26/05/2020

Shenzhen Gas (601139): Natural Gas Price Rising Leads to Supply and Demand Advantages

Shenzhen Gas (601139): Natural Gas Price Rising Leads to Supply and Demand Advantages

The event entered the heating season throughout the country. In October, the national natural gas price rose by 18%, and the ex-factory price of LNG in some areas exceeded 4,800 yuan / ton, and the industry’s prosperity improved.

It is expected to boost the company’s performance growth.

Operational analysis In the first three quarters, the sales of natural gas increased, and the top of the city gas leader was solid: the company’s high-margin pipeline business continued to grow steadily, and the sales of natural gas in the first three quarters were 22.

5.8 billion cubic meters, 21 over the same period last year.

1.7 billion cubic meters increased by 6.

67%, of which the sales volume of plant natural gas increased in the third quarter, and fell from the first two quarters17.

10% increase to ten years growth2.

22%, sales of non-plant natural gas 15.

4.5 billion cubic meters, compared with the same period last year14.

1.9 billion cubic meters increased by 8.

87%.

Shenzhen has ample room for gas increase and the company’s upstream gas source advantages expand: the company has significant advantages in both supply and demand.

Demand side Shenzhen gas downstream market has ample room for increase. ①The transformation of urban villages has accelerated and the gasification rate in Shenzhen has been greatly increased. It is estimated that new residential gas consumption will be added in 19-20.

7 billion cubic meters; ② The long-term growth of local plant gas consumption is considerable. The gas sales volume of power plants in the past three years has a CAGR of 36%, and several new projects have been put into operation in 20-21.The project has continued to expand, with 40 franchise rights, a 5-year CAGR of 28% for off-site gas sales, and a user share increase to 38%.
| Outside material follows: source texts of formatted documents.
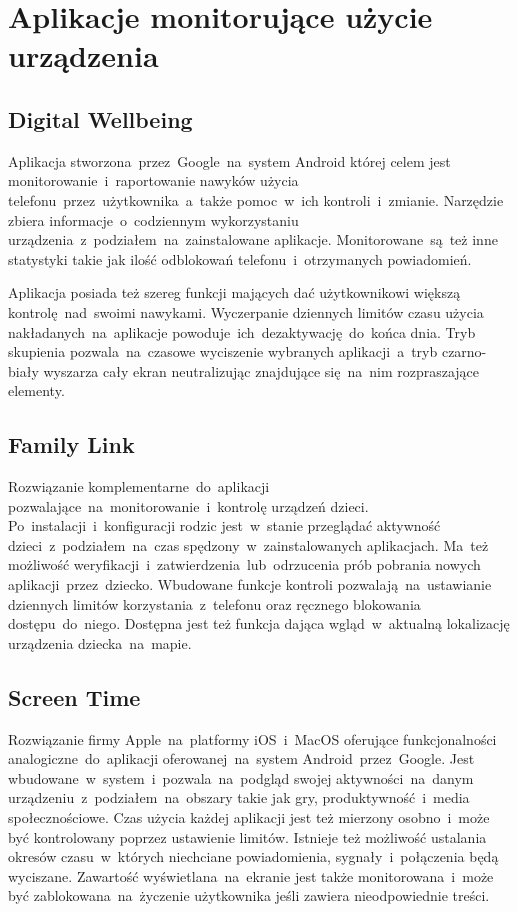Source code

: \section{Aplikacje monitorujące użycie urządzenia}

\subsection{Digital Wellbeing}
\label{sec:digital_wellbeing}
Aplikacja stworzona~przez~Google~na~system Android której celem jest monitorowanie~i~raportowanie nawyków użycia telefonu~przez~użytkownika~a~także pomoc~w~ich kontroli~i~zmianie. Narzędzie zbiera informacje~o~codziennym wykorzystaniu urządzenia~z~podziałem~na~zainstalowane aplikacje. Monitorowane~są~też inne statystyki takie jak ilość odblokowań telefonu~i~otrzymanych powiadomień. 
\bigskip
{}

Aplikacja posiada też szereg funkcji mających dać użytkownikowi większą kontrolę~nad~swoimi nawykami. Wyczerpanie dziennych limitów czasu użycia nakładanych~na~aplikacje powoduje~ich~dezaktywację~do~końca dnia. Tryb skupienia pozwala~na~czasowe wyciszenie wybranych aplikacji~a~tryb czarno-biały wyszarza cały ekran neutralizując znajdujące się~na~nim rozpraszające elementy.

\subsection{Family Link}
Rozwiązanie komplementarne~do~aplikacji  pozwalające~na~monitorowanie~i~kontrolę urządzeń dzieci. Po~instalacji~i~konfiguracji rodzic jest~w~stanie przeglądać aktywność dzieci~z~podziałem~na~czas spędzony~w~zainstalowanych aplikacjach. Ma~też możliwość weryfikacji~i~zatwierdzenia~lub~odrzucenia prób pobrania nowych aplikacji~przez~dziecko. Wbudowane funkcje kontroli pozwalają~na~ustawianie dziennych limitów korzystania~z~telefonu oraz ręcznego blokowania dostępu~do~niego. Dostępna jest też funkcja dająca wgląd~w~aktualną lokalizację urządzenia dziecka~na~mapie.

\subsection{Screen Time}
Rozwiązanie firmy Apple~na~platformy iOS~i~MacOS oferujące funkcjonalności analogiczne~do~aplikacji  oferowanej~na~system Android~przez~Google. Jest wbudowane~w~system~i~pozwala~na~podgląd swojej aktywności~na~danym urządzeniu~z~podziałem~na~obszary takie jak gry, produktywność~i~media społecznościowe. Czas użycia każdej aplikacji jest też mierzony osobno~i~może być kontrolowany poprzez ustawienie limitów. Istnieje też możliwość ustalania okresów czasu~w~których niechciane powiadomienia, sygnały~i~połączenia będą wyciszane. Zawartość wyświetlana~na~ekranie jest także monitorowana~i~może być zablokowana~na~życzenie użytkownika jeśli zawiera nieodpowiednie treści.

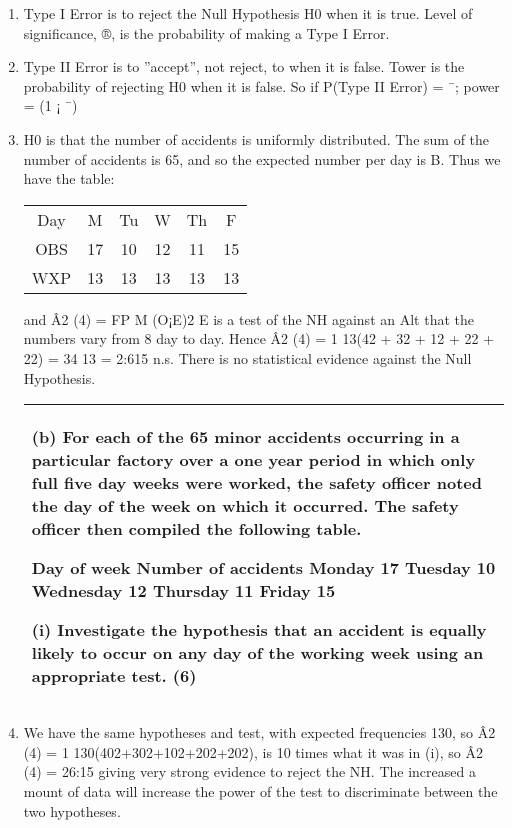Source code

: \documentclass[a4paper,12pt]{article}
\begin{document}
\begin{enumerate}
    \item  Type I Error is to reject the Null Hypothesis H0 when it is true. Level of significance,
®, is the probability of making a Type I Error.
\item Type II Error is to ”accept”, not reject, to when it is false. Tower is the probability
of rejecting H0 when it is false. So if P(Type II Error) = ¯; power = (1 ¡ ¯)
\item  H0 is that the number of accidents is uniformly distributed. The sum of the number
of accidents is 65, and so the expected number per day is B. Thus we have the table:
\begin{center}
\begin{tabular}{|c|c|c|c|c|c|}
Day & M & Tu&  W & Th&  F\\
OBS & 17 & 10 & 12 & 11 & 15\\
WXP & 13&  13&  13&  13&  13 \\
\end{tabular}
\end{center}
and Â2
(4) =
FP
M
(O¡E)2
E is a test of the NH against an Alt that the numbers vary from
8
day to day. Hence Â2
(4) = 1
13(42 + 32 + 12 + 22 + 22) = 34
13 = 2:615 n.s. There is no
statistical evidence against the Null Hypothesis.

  \begin{table}[ht!]
     \centering
     \begin{tabular}{|p{15cm}|}
     \hline  
 (b) For each of the 65 minor accidents occurring in a particular factory over a one year period in which only full five day weeks were worked, the safety officer noted the day of the week on which it occurred.  The safety officer then compiled the following table. 
 
Day of week Number of accidents Monday 17 Tuesday 10 Wednesday 12 Thursday 11 Friday 15 
 
 
 (i) Investigate the hypothesis that an accident is equally likely to occur on any day of the working week using an appropriate test. (6) 
 
   
 \\ \hline 
      \end{tabular}
    \end{table}    
\item  We have the same hypotheses and test, with expected frequencies 130, so Â2
(4) =
1
130(402+302+102+202+202), is 10 times what it was in (i), so Â2
(4) = 26:15 giving
very strong evidence to reject the NH. The increased a mount of data will increase
the power of the test to discriminate between the two hypotheses.
\end{enumerate}
\end{document}
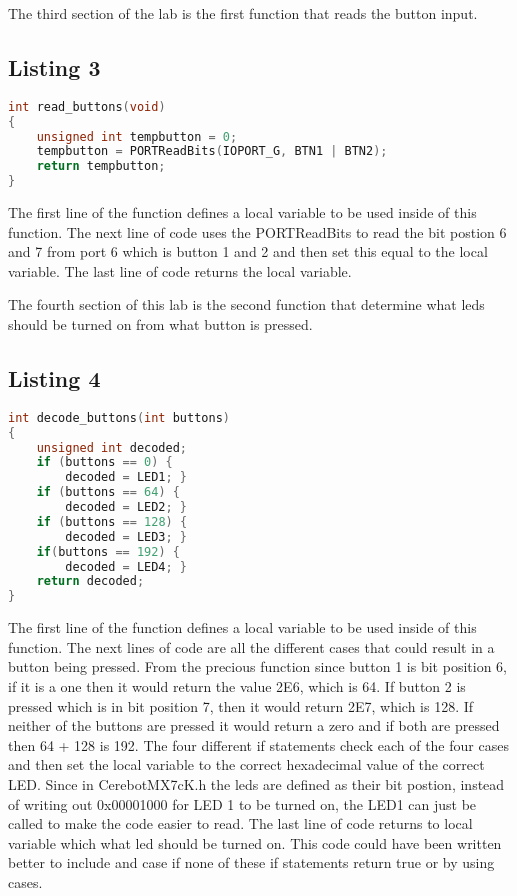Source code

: \documentclass[11pt,a4]{report}
\begin{document}
The third section of the lab is the first function that reads the button input. 
\subsection{Listing 3}
\begin{lstlisting}[language=C]
int read_buttons(void)
{
    unsigned int tempbutton = 0;
    tempbutton = PORTReadBits(IOPORT_G, BTN1 | BTN2);
    return tempbutton;
}
\end{lstlisting}
The first line of the function defines a local variable to be used inside of this function. The next line of code uses the PORTReadBits to read the bit postion 6 and 7 from port 6 which is button 1 and 2 and then set this equal to the local variable. The last line of code returns the local variable. 

The fourth section of this lab is the second function that determine what leds should be turned on from what button is pressed. 
\subsection{Listing 4}
\begin{lstlisting}[language=C]
 int decode_buttons(int buttons)
{
    unsigned int decoded;
    if (buttons == 0) {
        decoded = LED1; }
    if (buttons == 64) {
        decoded = LED2; }
    if (buttons == 128) {
        decoded = LED3; }
    if(buttons == 192) {
        decoded = LED4; }
    return decoded;
}
\end{lstlisting}
The first line of the function defines a local variable to be used inside of this function. The next lines of code are all the different cases that could result in a button being pressed. From the precious function since button 1 is bit position 6, if it is a one then it would return the value 2E6, which is 64. If button 2 is pressed which is in bit position 7, then it would return 2E7, which is 128. If neither of the buttons are pressed it would return a zero and if both are pressed then 64 + 128 is 192. The four different if statements check each of the four cases and then set the local variable to the correct hexadecimal value of the correct LED. Since in CerebotMX7cK.h the leds are defined as their bit postion, instead of writing out 0x00001000 for LED 1 to be turned on, the LED1 can just be called to make the code easier to read. The last line of code returns to local variable which what led should be turned on. This code could have been written better to include and case if none of these if statements return true or by using cases. 
\end{document}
Supply-side company gas source cost barriers are prominent. ① PetroChina West Second Line Shenzhen-Hong Kong Line natural gas is directly sent to Shenzhen, without going through the Guangdong Province pipeline network, saving pipeline network costs, reducing gas purchase costs; ② The company shares in Guangdong Dapeng to obtain the cheapest LNG in China One of the imported gas sources; ③ The company’s LNG receiving station has been put into production in August 2019, consolidating the low gas source price advantage.

National Petroleum and Natural Gas Pipeline Network Company is about to be listed, which is good for city gas companies: The National Petroleum and Natural Gas Pipeline Network Company that will be listed in 2019 will completely change the long-term vertical integration of the natural gas market in the next few years.The natural gas industry has entered the “N + 1 + N” operating model, boosting pipeline construction, and promoting the replacement of natural gas supply to a safer and more efficient development.

As a city gas leader, the company is expected to benefit from it.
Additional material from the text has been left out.